Lo esencial para que el acabado agarre y dure
- La melamina es lisa y poco porosa, así que la adherencia no sale bien si no preparas la superficie.
- Un lijado fino de grano 180 suele bastar si el mueble está sano; si hay zonas despegadas, primero conviene un grano 40 y después volver a 180.

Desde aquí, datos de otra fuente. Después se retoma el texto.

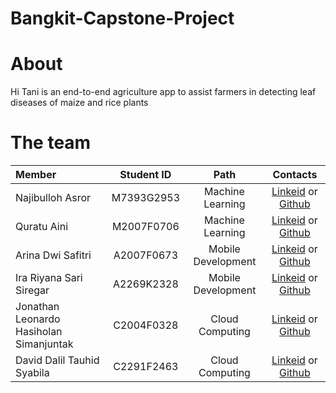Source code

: # Bangkit-Capstone-Project

# About
Hi Tani is an end-to-end agriculture app to assist farmers in detecting leaf diseases of maize and rice plants

# The team
|               **Member**                | **Student ID** |      **Path**      |                              **Contacts**                               |
| :----                                   |      :---:     |        :---:       |                                 :---:                                   |
| Najibulloh Asror                        |   M7393G2953   | Machine Learning   | [Linkeid](https://www.linkedin.com/in/najibulloh-asror/) or [Github](https://github.com/algonommy)            |
| Quratu Aini                             |   M2007F0706   | Machine Learning   | [Linkeid](https://www.linkedin.com/in/quratu-aini/) or [Github](https://github.com/Qraainii)             |
| Arina Dwi Safitri                       |   A2007F0673   | Mobile Development | [Linkeid](https://www.linkedin.com/in/arina-dwi-safitri/) or [Github](https://github.com/arinadwi14)           |
| Ira Riyana Sari Siregar                 |   A2269K2328   | Mobile Development | [Linkeid](https://www.linkedin.com/in/ira-riyana/) or [Github](https://github.com/IraRiyana616)         |
| Jonathan Leonardo Hasiholan Simanjuntak |   C2004F0328   | Cloud Computing    | [Linkeid](https://www.linkedin.com/in/jonathan-simanjuntak-2863a8212/) or [Github](https://github.com/ArchieOps)            |
| David Dalil Tauhid Syabila              |   C2291F2463   | Cloud Computing    | [Linkeid](https://www.linkedin.com/in/david-dts/) or [Github](https://github.com/DavidDTS193040002)    |
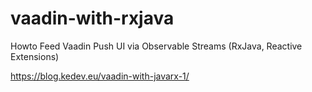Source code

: # vaadin-with-rxjava
Howto Feed Vaadin Push UI via Observable Streams (RxJava, Reactive Extensions)

https://blog.kedev.eu/vaadin-with-javarx-1/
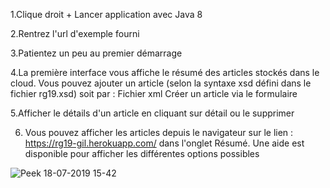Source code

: 1.Clique droit + Lancer application avec Java 8

2.Rentrez l'url d'exemple fourni 

3.Patientez un peu au premier démarrage

4.La première interface vous affiche le résumé des articles stockés dans le cloud.
  Vous pouvez ajouter un article (selon la syntaxe xsd défini dans le fichier rg19.xsd) soit par :
    Fichier xml
    Créer un article via le formulaire
    
5.Afficher le détails d'un article en cliquant sur détail ou le supprimer

6. Vous pouvez afficher les articles depuis le navigateur sur le lien : https://rg19-gil.herokuapp.com/
   dans l'onglet Résumé.
   Une aide est disponible pour afficher les différentes options possibles

![Peek 18-07-2019 15-42](https://user-images.githubusercontent.com/34458606/61475749-cf997600-a98b-11e9-9bc0-9161e118e934.gif)

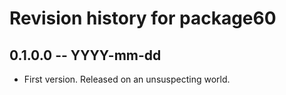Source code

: # Revision history for package60

## 0.1.0.0 -- YYYY-mm-dd

* First version. Released on an unsuspecting world.

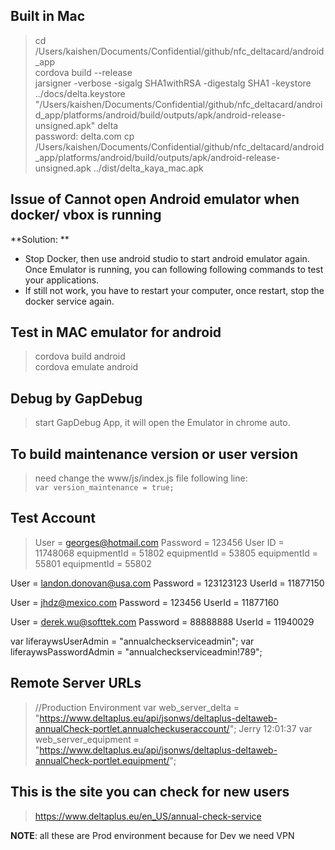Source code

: ## Built in Mac
> cd /Users/kaishen/Documents/Confidential/github/nfc_deltacard/android_app  
  cordova build --release  
  jarsigner -verbose -sigalg SHA1withRSA -digestalg SHA1 -keystore ../docs/delta.keystore "/Users/kaishen/Documents/Confidential/github/nfc_deltacard/android_app/platforms/android/build/outputs/apk/android-release-unsigned.apk" delta  
  password: delta.com
  cp /Users/kaishen/Documents/Confidential/github/nfc_deltacard/android_app/platforms/android/build/outputs/apk/android-release-unsigned.apk ../dist/delta_kaya_mac.apk  

## Issue of Cannot open Android emulator when docker/ vbox is running  
**Solution: **
- Stop Docker, then use android studio to start android emulator again. Once Emulator is running, you can following following commands to test your applications.
- If still not work, you have to restart your computer, once restart, stop the docker service again.

## Test in MAC emulator for android
> cordova build android  
  cordova emulate android
  

## Debug by GapDebug
> start GapDebug App, it will open the Emulator in chrome auto.

  
## To build maintenance version or user version
> need change the www/js/index.js file following line:  
`var version_maintenance = true;`
  




## Test Account
> User = georges@hotmail.com
  Password = 123456
  User ID = 11748068
  equipmentId = 51802
  equipmentId = 53805
  equipmentId = 55801
  equipmentId = 55802
  
  User = landon.donovan@usa.com
  Password = 123123123
  UserId = 11877150
  
  User = jhdz@mexico.com
  Password = 123456
  UserId = 11877160
  
  User = derek.wu@softtek.com
  Password = 88888888
  UserId = 11940029
  
  var liferaywsUserAdmin = "annualcheckserviceadmin";
  var liferaywsPasswordAdmin = "annualcheckserviceadmin!789";
  
## Remote Server URLs
> //Production Environment
  var web_server_delta = "https://www.deltaplus.eu/api/jsonws/deltaplus-deltaweb-annualCheck-portlet.annualcheckuseraccount/";
  Jerry  12:01:37
  var web_server_equipment = "https://www.deltaplus.eu/api/jsonws/deltaplus-deltaweb-annualCheck-portlet.equipment/";
  
## This is the site you can check for new users
> https://www.deltaplus.eu/en_US/annual-check-service

**NOTE**: all these are Prod environment because for Dev we need VPN


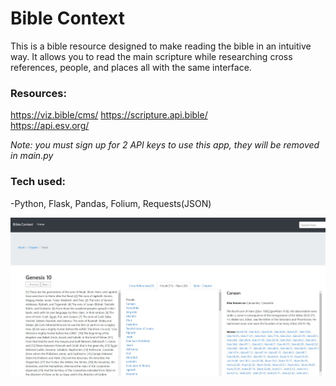 # Bible Context 

This is a bible resource designed to make reading the bible in an intuitive way. It allows you to read the main scripture while researching cross references, people, and places all with the same interface.

### Resources:
https://viz.bible/cms/
https://scripture.api.bible/  
https://api.esv.org/

*Note: you must sign up for 2 API keys to use this app, they will be removed in main.py*

### Tech used:
  -Python, Flask, Pandas, Folium, Requests(JSON)
  
  
![alt_text](/images/1.jpg)
 
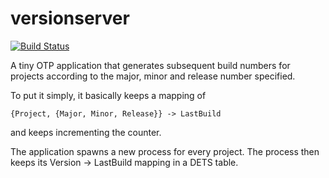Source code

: versionserver
=============
[![Build Status](https://secure.travis-ci.org/tchap/versionserver.png?branch=master)](http://travis-ci.org/tchap/versionserver)

A tiny OTP application that generates subsequent build numbers for projects
according to the major, minor and release number specified.

To put it simply, it basically keeps a mapping of
	
`{Project, {Major, Minor, Release}} -> LastBuild`

and keeps incrementing the counter.

The application spawns a new process for every project.
The process then keeps its Version -> LastBuild mapping in a DETS table.
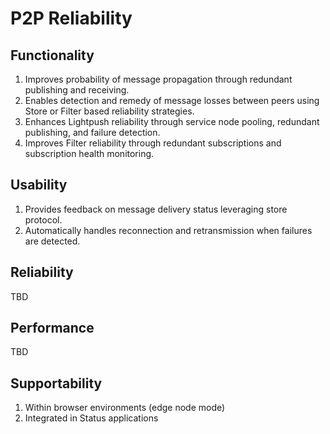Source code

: # P2P Reliability

## Functionality

1. Improves probability of message propagation through redundant publishing and receiving.
2. Enables detection and remedy of message losses between peers using Store or Filter based reliability strategies.
3. Enhances Lightpush reliability through service node pooling, redundant publishing, and failure detection.
4. Improves Filter reliability through redundant subscriptions and subscription health monitoring.

## Usability

1. Provides feedback on message delivery status leveraging store protocol.
2. Automatically handles reconnection and retransmission when failures are detected.

## Reliability

TBD

## Performance

TBD

## Supportability

1. Within browser environments (edge node mode)
2. Integrated in Status applications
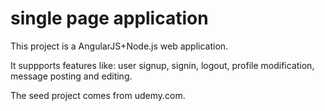 # single page application

This project is a AngularJS+Node.js web application.

It suppports features like: user signup, signin, logout, profile modification, message posting and editing.

The seed project comes from udemy.com.
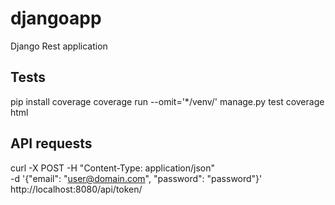 # djangoapp
Django Rest application

## Tests

pip install coverage 
coverage run --omit='*/venv/' manage.py test
coverage html

## API requests
curl -X POST -H "Content-Type: application/json" \
    -d '{"email": "user@domain.com", "password": "password"}' http://localhost:8080/api/token/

- La limpieza y el desengrasado pesan tanto como la pintura final.
- En muebles de cocina o baño, yo priorizaría una imprimación específica o una pintura multisuperficie realmente compatible.
- Lo normal es dar dos manos y respetar al menos 72 horas de curado antes de volver a montar o usar el mueble con normalidad.
Qué hace distinta a la melamina
Yo siempre parto de una idea simple: la melamina no se comporta como la madera maciza. Es una superficie laminada, muy cerrada y con muy poca porosidad, así que la pintura no “entra” de forma natural en el material. Por eso, más que cubrir, lo que necesitamos es crear anclaje, es decir, un microagarre suficiente para que la capa de acabado no se desprenda con el uso diario.
Eso cambia mucho el enfoque. En madera, a menudo basta con lijar y pintar. En melamina, en cambio, una superficie brillante, grasa o castigada por la humedad exige más método. Si el tablero está hinchado, los cantos se han levantado o hay desconchados amplios, la pintura puede mejorar el aspecto, pero no arregla un soporte dañado. En esos casos, yo no empezaría pensando en el color, sino en si el mueble todavía merece la pena.
Con esa base clara, la preparación deja de ser un trámite y pasa a ser la parte decisiva del trabajo.

Materiales y preparación que sí marcan la diferencia
La preparación no tiene por qué ser complicada, pero sí ordenada. Leroy Merlin recomienda empezar con lija de grano 180 cuando la superficie está en buen estado, y reservar un grano 40 solo para zonas muy deterioradas antes de volver a un acabado fino. Esa lógica es la buena: no se trata de arrancar material a lo bruto, sino de dejar la superficie mate y uniforme.
- Lija de grano 180 para matizar la superficie.
- Lija de grano 40 solo si hay zonas despegadas o muy castigadas.
- Paño sin pelusa o microfibra para retirar el polvo.
- Alcohol de quemar o desengrasante compatible para limpiar grasa y restos de uso.
- Rodillo de espuma para puertas y frentes lisos.
- Pincel pequeño para cantos, esquinas y remates.
- Cinta de carrocero para proteger herrajes, paredes o zonas que no vas a pintar.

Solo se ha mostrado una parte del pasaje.